Bookcover - Principles

Principles

by Ray Dalio

Rating: 9/10

Summary:

The book is split into 3 parts - the personal history of Ray Dalio, his work principles and his life principles. To me, the most interesting part of the book is, where he details his life principles. Beautiful ideas and mental models of how to live a good life fill the pages.

Because of Ray Dalio, I have various mental images burnt into my brain.

My most cherished idea from the book can be summed up in a quote:

Think for yourself to decide 1) what ou want, 2) what is true, and 3) what you should do to achieve #1 in light of #2, and do that with humility and open-mindedness so that you consider the best thinking available to you.

Other ideas from the book include the upward spiral of growth, failure, feedback and growth. Or the negative downward spiral of the same, when the feedback is neglected. As well as the idea that failure is inevitable and the question is just how do you deal with it, how do you recover from it?

Or the mental model that everything is just "another one of those" meaning that you can find patterns and extrapolations in the world when you pay close attention to things. And that knowing those patterns, even if they are just a few holds immense value and power. In a way that's what science is about. And in a way that's also what life is about, extracting useful patterns from a chaotic environment and then thriving on the exploitation of those patterns to better acquire resources to grow and adapt. See also Tegmark's - Life 3.0 or Mitchell Waldrop's Complexity for more ideas of the same vein.

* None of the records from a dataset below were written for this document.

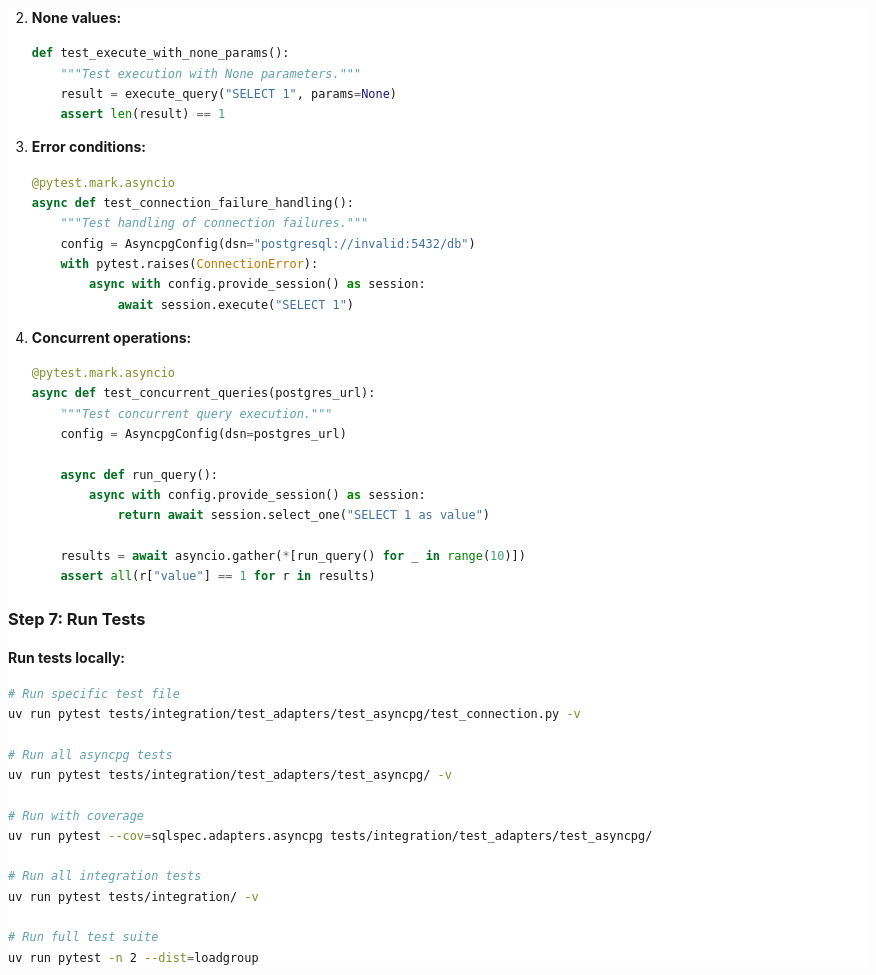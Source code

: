 2. **None values:**

   ```python
   def test_execute_with_none_params():
       """Test execution with None parameters."""
       result = execute_query("SELECT 1", params=None)
       assert len(result) == 1
   ```

3. **Error conditions:**

   ```python
   @pytest.mark.asyncio
   async def test_connection_failure_handling():
       """Test handling of connection failures."""
       config = AsyncpgConfig(dsn="postgresql://invalid:5432/db")
       with pytest.raises(ConnectionError):
           async with config.provide_session() as session:
               await session.execute("SELECT 1")
   ```

4. **Concurrent operations:**

   ```python
   @pytest.mark.asyncio
   async def test_concurrent_queries(postgres_url):
       """Test concurrent query execution."""
       config = AsyncpgConfig(dsn=postgres_url)

       async def run_query():
           async with config.provide_session() as session:
               return await session.select_one("SELECT 1 as value")

       results = await asyncio.gather(*[run_query() for _ in range(10)])
       assert all(r["value"] == 1 for r in results)
   ```

### Step 7: Run Tests

**Run tests locally:**

```bash
# Run specific test file
uv run pytest tests/integration/test_adapters/test_asyncpg/test_connection.py -v

# Run all asyncpg tests
uv run pytest tests/integration/test_adapters/test_asyncpg/ -v

# Run with coverage
uv run pytest --cov=sqlspec.adapters.asyncpg tests/integration/test_adapters/test_asyncpg/

# Run all integration tests
uv run pytest tests/integration/ -v

# Run full test suite
uv run pytest -n 2 --dist=loadgroup
```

But the book has much more to offer such as the differences between people and how their brains work, and that something obvious to one person might be a completely intractable problem to somebody else. And that you have to take this into account if you want to avoid misunderstandings. This is a theme, "discovered" over and over again in other books as well such as Dale Carnegie's How To Win Friends and Influence People or Steven Covey's 7 Habits.

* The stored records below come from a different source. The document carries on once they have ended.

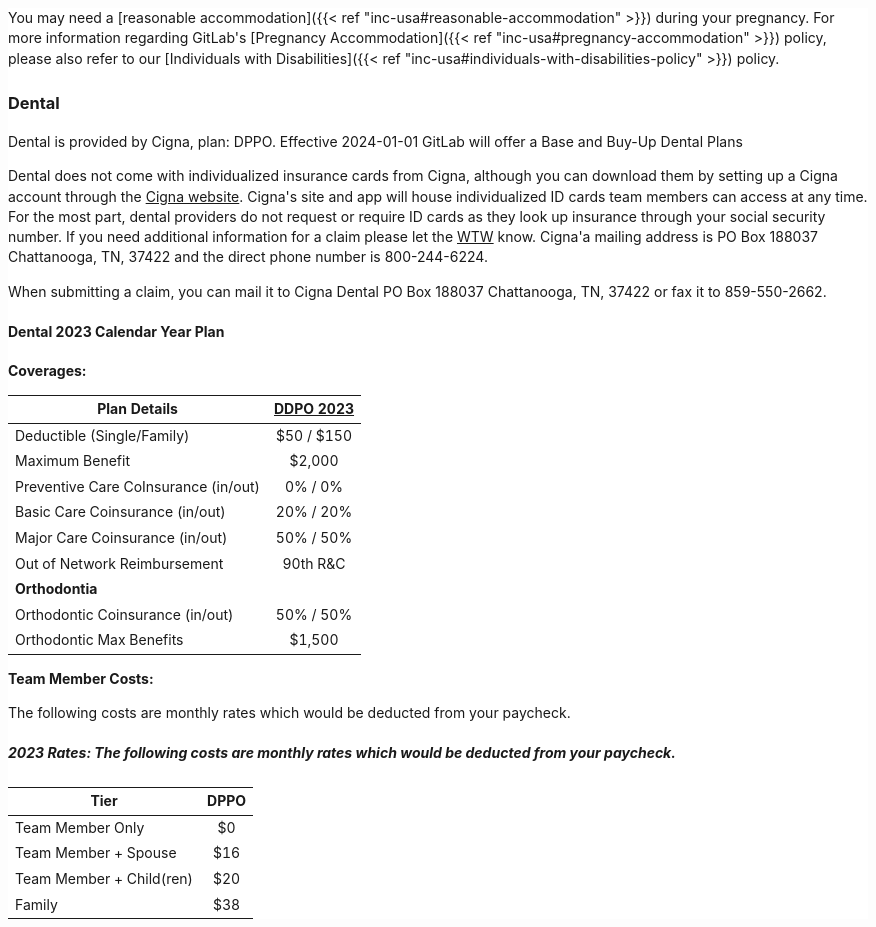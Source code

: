 You may need a [reasonable accommodation]({{< ref "inc-usa#reasonable-accommodation" >}}) during your pregnancy. For more information regarding GitLab's [Pregnancy Accommodation]({{< ref "inc-usa#pregnancy-accommodation" >}}) policy, please also refer to our [Individuals with Disabilities]({{< ref "inc-usa#individuals-with-disabilities-policy" >}}) policy.

### Dental

Dental is provided by Cigna, plan: DPPO. Effective 2024-01-01 GitLab will offer a Base and Buy-Up Dental Plans

Dental does not come with individualized insurance cards from Cigna, although you can download them by setting up a Cigna account through the [Cigna website](https://my.cigna.com). Cigna's site and app will house individualized ID cards team members can access at any time. For the most part, dental providers do not request or require ID cards as they look up insurance through your social security number. If you need additional information for a claim please let the [WTW](inc-benefits-us/#who-to-contact) know. Cigna'a mailing address is PO Box 188037 Chattanooga, TN, 37422 and the direct phone number is 800-244-6224.

When submitting a claim, you can mail it to Cigna Dental PO Box 188037 Chattanooga, TN, 37422 or fax it to 859-550-2662.

#### Dental 2023 Calendar Year Plan

**Coverages:**

| Plan Details                         | [DDPO 2023](https://drive.google.com/file/d/12Y1VcaEzU3mvIMvvJu4wZBlUxIx3lC10/view?usp=sharing) |
|--------------------------------------|:----------:|
| Deductible (Single/Family)                          | $50 / $150 |
| Maximum Benefit                      | $2,000     |
| Preventive Care CoInsurance (in/out) | 0% / 0%    |
| Basic Care Coinsurance (in/out)      | 20% / 20%  |
| Major Care Coinsurance (in/out)      | 50% / 50%  |
| Out of Network Reimbursement         | 90th R&C   |
| **Orthodontia**                      |            |
| Orthodontic Coinsurance (in/out)     | 50% / 50%  |
| Orthodontic Max Benefits             | $1,500     |

**Team Member Costs:**

The following costs are monthly rates which would be deducted from your paycheck.

##### *2023 Rates*: The following costs are monthly rates which would be deducted from your paycheck.

| Tier                     | DPPO |
|--------------------------|:----:|
| Team Member Only         | $0   |
| Team Member + Spouse     | $16  |
| Team Member + Child(ren) | $20  |
| Family                   | $38  |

Or the equation for a successful life:

Dreams + Reality + Determination = A Successful Life

Or the idea that we are a machine, within a machine, but that we have the power to change many many things about the exact workings of those machines, which might be painful and take a lot of work, but still the possibilities are there and they are pretty much endless if we only act upon them.

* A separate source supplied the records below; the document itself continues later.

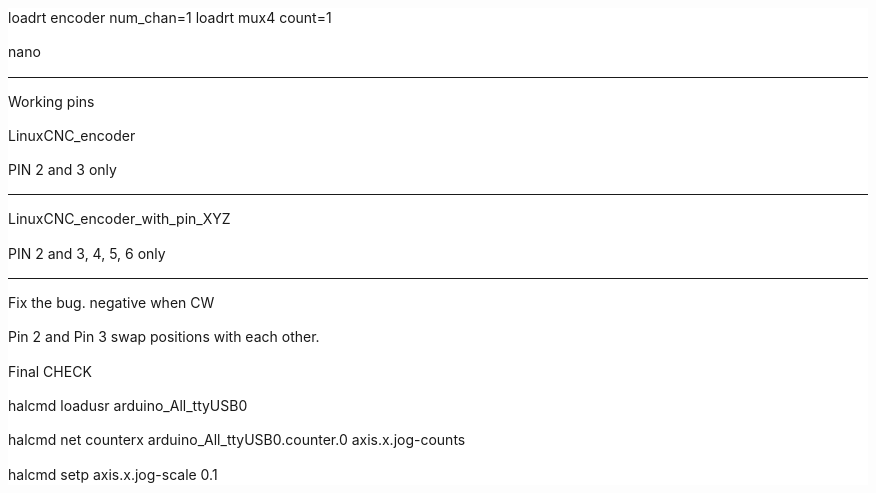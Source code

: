 



loadrt encoder num_chan=1
loadrt mux4 count=1




nano



-----------------------

Working pins



LinuxCNC_encoder

PIN 2 and 3 only


--------------

LinuxCNC_encoder_with_pin_XYZ

PIN 2 and 3, 4, 5, 6 only




-------------------

Fix the bug. negative when CW

Pin 2 and Pin 3 swap positions with each other.



Final CHECK

halcmd loadusr arduino_All_ttyUSB0

halcmd net counterx arduino_All_ttyUSB0.counter.0 axis.x.jog-counts

halcmd setp axis.x.jog-scale 0.1









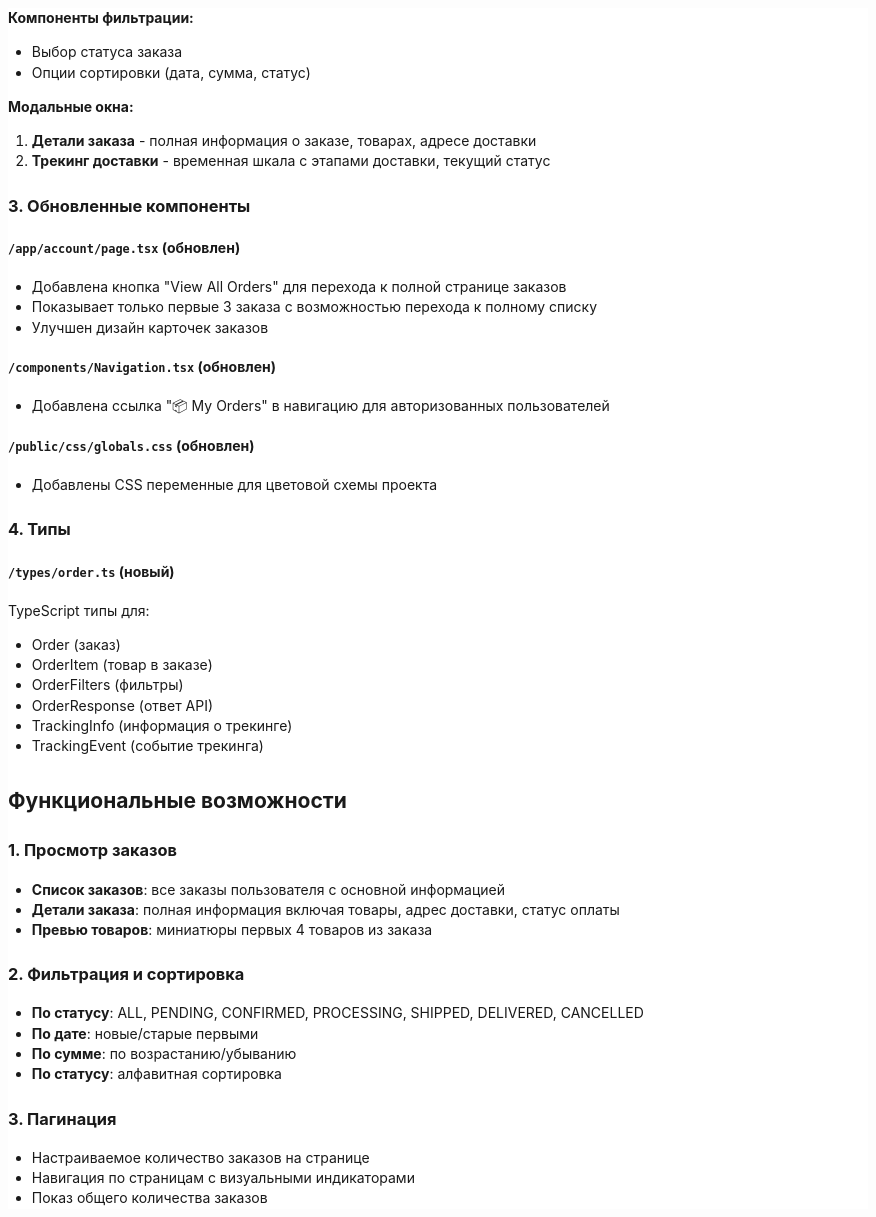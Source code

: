 **Компоненты фильтрации:**
- Выбор статуса заказа
- Опции сортировки (дата, сумма, статус)

**Модальные окна:**
1. **Детали заказа** - полная информация о заказе, товарах, адресе доставки
2. **Трекинг доставки** - временная шкала с этапами доставки, текущий статус

### 3. Обновленные компоненты

#### `/app/account/page.tsx` (обновлен)
- Добавлена кнопка "View All Orders" для перехода к полной странице заказов
- Показывает только первые 3 заказа с возможностью перехода к полному списку
- Улучшен дизайн карточек заказов

#### `/components/Navigation.tsx` (обновлен)
- Добавлена ссылка "📦 My Orders" в навигацию для авторизованных пользователей

#### `/public/css/globals.css` (обновлен)
- Добавлены CSS переменные для цветовой схемы проекта

### 4. Типы

#### `/types/order.ts` (новый)
TypeScript типы для:
- Order (заказ)
- OrderItem (товар в заказе)
- OrderFilters (фильтры)
- OrderResponse (ответ API)
- TrackingInfo (информация о трекинге)
- TrackingEvent (событие трекинга)

## Функциональные возможности

### 1. Просмотр заказов
- **Список заказов**: все заказы пользователя с основной информацией
- **Детали заказа**: полная информация включая товары, адрес доставки, статус оплаты
- **Превью товаров**: миниатюры первых 4 товаров из заказа

### 2. Фильтрация и сортировка
- **По статусу**: ALL, PENDING, CONFIRMED, PROCESSING, SHIPPED, DELIVERED, CANCELLED
- **По дате**: новые/старые первыми
- **По сумме**: по возрастанию/убыванию
- **По статусу**: алфавитная сортировка

### 3. Пагинация
- Настраиваемое количество заказов на странице
- Навигация по страницам с визуальными индикаторами
- Показ общего количества заказов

Or the "5-Step Process to Get What You Want out of Life":

  1. Clear goals
  2. Identify Problems
  3. Diagnose and fix them
  4. Plan ahead
  5. Push through

A few of the work principles are also worth noting here in the summary:

  • Organizations are machines. They consist of the interactions between people and culture.
  • Organizations should be idea-meritocracies. Ray Dalio has a simple equation for what that means.

Idea Meritocracy = Radical Truth + Radical Transparency + Believability Weighted Decision Making

  • Getting the culture "right" requires radical truth, radical transparency, meaningful work and relationships and the ability to make and learn from mistakes.
  • Getting the people "right" requires good hiring because the who is more important than the what. Reminds me a lot of Good to Great by Jim Collins. It also requires constant training, testing, evaluating and sorting.

Managing an organizational machine should be done with a goal in mind. Organizations are tools to achieve goals together, and just like any other tool, they will wear down over time. So they, just like other machines, need constant work, attention and effort to be put in.

The best parts of the book are the few pages at the end of the Life and Work Principles. In a few pages, Ray Dalio gives summaries of all that came before. Perfect sections that sum up the main points, and tie everything together, in a bullet point style, exceptionally nice to review the main ideas over and over again. Because they are something to think about and chew on, something to incorporate and absorb into one's life.

Best of all, the book is filled with a treasure trove of quotes, to remember and mull about, printed on completely black pages, inviting you to stop, close the book and think about what you just read.

Let me end the summary with one of them: Principles are a guided exploration of such truths.

Notes:

No notes for this one, sadly, since I read it when I didn't yet write detailed book notes. I will add them once I re-read it because it is definitely on the list of books that I have to re-read.